Dataset entries:
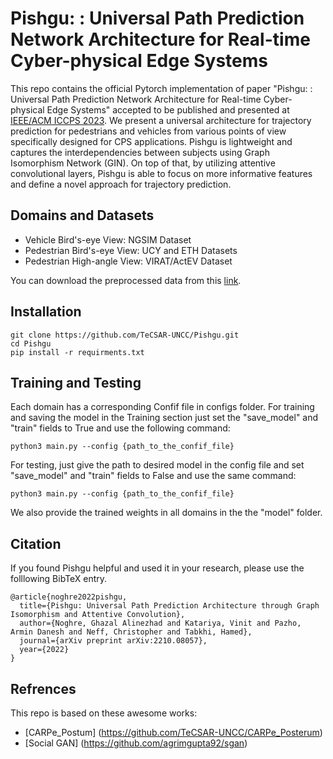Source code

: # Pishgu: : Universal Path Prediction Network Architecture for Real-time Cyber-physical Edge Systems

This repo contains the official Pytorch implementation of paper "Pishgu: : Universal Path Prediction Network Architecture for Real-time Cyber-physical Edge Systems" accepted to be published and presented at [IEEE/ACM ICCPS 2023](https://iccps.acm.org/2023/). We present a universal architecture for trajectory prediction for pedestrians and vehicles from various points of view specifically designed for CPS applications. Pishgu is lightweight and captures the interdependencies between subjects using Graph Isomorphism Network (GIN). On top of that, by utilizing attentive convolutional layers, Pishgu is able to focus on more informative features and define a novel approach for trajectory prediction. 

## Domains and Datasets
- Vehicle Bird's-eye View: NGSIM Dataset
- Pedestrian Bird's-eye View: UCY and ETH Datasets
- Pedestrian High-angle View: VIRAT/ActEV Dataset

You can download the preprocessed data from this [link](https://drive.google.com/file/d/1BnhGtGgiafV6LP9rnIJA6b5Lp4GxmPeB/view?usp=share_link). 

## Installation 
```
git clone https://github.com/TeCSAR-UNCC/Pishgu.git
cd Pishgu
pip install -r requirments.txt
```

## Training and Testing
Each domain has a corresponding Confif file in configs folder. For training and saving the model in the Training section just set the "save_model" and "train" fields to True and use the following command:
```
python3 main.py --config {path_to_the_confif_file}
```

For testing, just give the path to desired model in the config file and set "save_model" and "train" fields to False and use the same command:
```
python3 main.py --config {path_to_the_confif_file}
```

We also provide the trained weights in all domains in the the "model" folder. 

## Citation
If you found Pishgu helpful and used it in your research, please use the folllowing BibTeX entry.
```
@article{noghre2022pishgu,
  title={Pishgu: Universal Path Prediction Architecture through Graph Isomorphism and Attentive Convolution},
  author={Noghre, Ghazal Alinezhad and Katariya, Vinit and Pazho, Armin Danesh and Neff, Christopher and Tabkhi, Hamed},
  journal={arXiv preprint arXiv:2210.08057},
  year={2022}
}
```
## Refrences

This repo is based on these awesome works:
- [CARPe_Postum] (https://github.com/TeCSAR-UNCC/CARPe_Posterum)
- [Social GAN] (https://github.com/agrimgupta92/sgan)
==
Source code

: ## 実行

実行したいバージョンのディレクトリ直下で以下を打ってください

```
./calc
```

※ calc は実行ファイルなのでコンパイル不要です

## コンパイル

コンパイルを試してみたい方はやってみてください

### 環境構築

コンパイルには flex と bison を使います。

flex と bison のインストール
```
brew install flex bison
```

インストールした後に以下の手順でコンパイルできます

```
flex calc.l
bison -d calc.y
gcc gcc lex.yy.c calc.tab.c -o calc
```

* Problem to solve *
How many lines in the entries above hold the string "just"? Answer with the number and nothing more.

* Reply to the exercise *
2